Items from a data source:
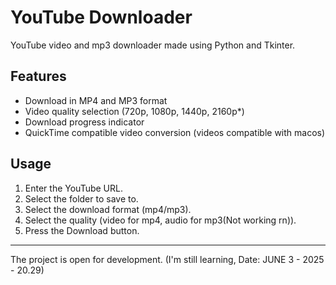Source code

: # YouTube Downloader

YouTube video and mp3 downloader made using Python and Tkinter.

## Features
- Download in MP4 and MP3 format
- Video quality selection (720p, 1080p, 1440p, 2160p*)
- Download progress indicator
- QuickTime compatible video conversion (videos compatible with macos)

## Usage
1. Enter the YouTube URL.
2. Select the folder to save to.
3. Select the download format (mp4/mp3).
4. Select the quality (video for mp4, audio for mp3(Not working rn)).
5. Press the Download button.

---

The project is open for development. 
(I'm still learning, Date: JUNE 3 - 2025 - 20.29)
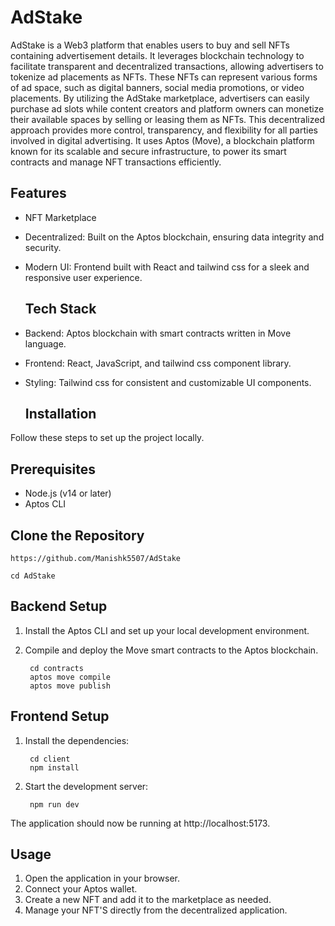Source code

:# AdStake

AdStake is a Web3 platform that enables users to buy and sell NFTs containing advertisement details. It leverages blockchain technology to facilitate transparent and decentralized transactions, allowing advertisers to tokenize ad placements as NFTs. These NFTs can represent various forms of ad space, such as digital banners, social media promotions, or video placements. By utilizing the AdStake marketplace, advertisers can easily purchase ad slots while content creators and platform owners can monetize their available spaces by selling or leasing them as NFTs. This decentralized approach provides more control, transparency, and flexibility for all parties involved in digital advertising. It uses Aptos (Move), a blockchain platform known for its scalable and secure infrastructure, to power its smart contracts and manage NFT transactions efficiently.


## Features

-    NFT Marketplace

- Decentralized: Built on the Aptos blockchain, ensuring data  integrity and security.

- Modern UI: Frontend built with React and tailwind css for a sleek and responsive user experience.

  ## Tech Stack

- Backend: Aptos blockchain with smart contracts written in Move language.
- Frontend: React, JavaScript, and tailwind css component library.
- Styling: Tailwind css for consistent and customizable UI components.

  ## Installation

Follow these steps to set up the project locally.

## Prerequisites

- Node.js (v14 or later)
- Aptos CLI

## Clone the Repository

    https://github.com/Manishk5507/AdStake

    cd AdStake



## Backend Setup

1. Install the Aptos CLI and set up your local development environment.
2. Compile and deploy the Move smart contracts to the Aptos blockchain.

        cd contracts
        aptos move compile
        aptos move publish


## Frontend Setup

1. Install the dependencies:

        cd client
        npm install

2. Start the development server:

        npm run dev

The application should now be running at http://localhost:5173.



## Usage

1. Open the application in your browser.
2. Connect your Aptos wallet.
3. Create a new NFT and add it to the marketplace as needed.
4. Manage your NFT'S directly from the decentralized application.
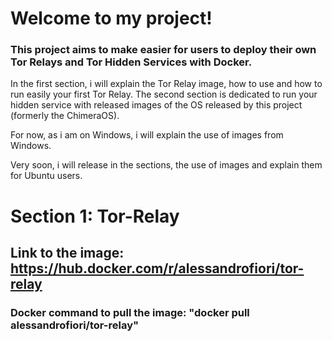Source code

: # Welcome to my project!

### This project aims to make easier for users to deploy their own Tor Relays and Tor Hidden Services with Docker.

In the first section, i will explain the Tor Relay image, how to use and how to run easily your first Tor Relay.
The second section is dedicated to run your hidden service with released images of the OS released by this project (formerly the ChimeraOS).

For now, as i am on Windows, i will explain the use of images from Windows.

Very soon, i will release in the sections, the use of images and explain them for Ubuntu users.

# Section 1: Tor-Relay
## Link to the image: https://hub.docker.com/r/alessandrofiori/tor-relay
### Docker command to pull the image: "docker pull alessandrofiori/tor-relay"

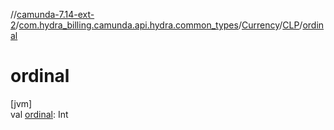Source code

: //[camunda-7.14-ext-2](../../../../index.md)/[com.hydra_billing.camunda.api.hydra.common_types](../../index.md)/[Currency](../index.md)/[CLP](index.md)/[ordinal](ordinal.md)

# ordinal

[jvm]\
val [ordinal](ordinal.md): Int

What is being asked: Nothing but the lines from the top of the data above through the line containing "- Download progress indicator" should be output, exactly as written and without the pictures.

Written answer:
Source code

: # YouTube Downloader

YouTube video and mp3 downloader made using Python and Tkinter.

## Features
- Download in MP4 and MP3 format
- Video quality selection (720p, 1080p, 1440p, 2160p*)
- Download progress indicator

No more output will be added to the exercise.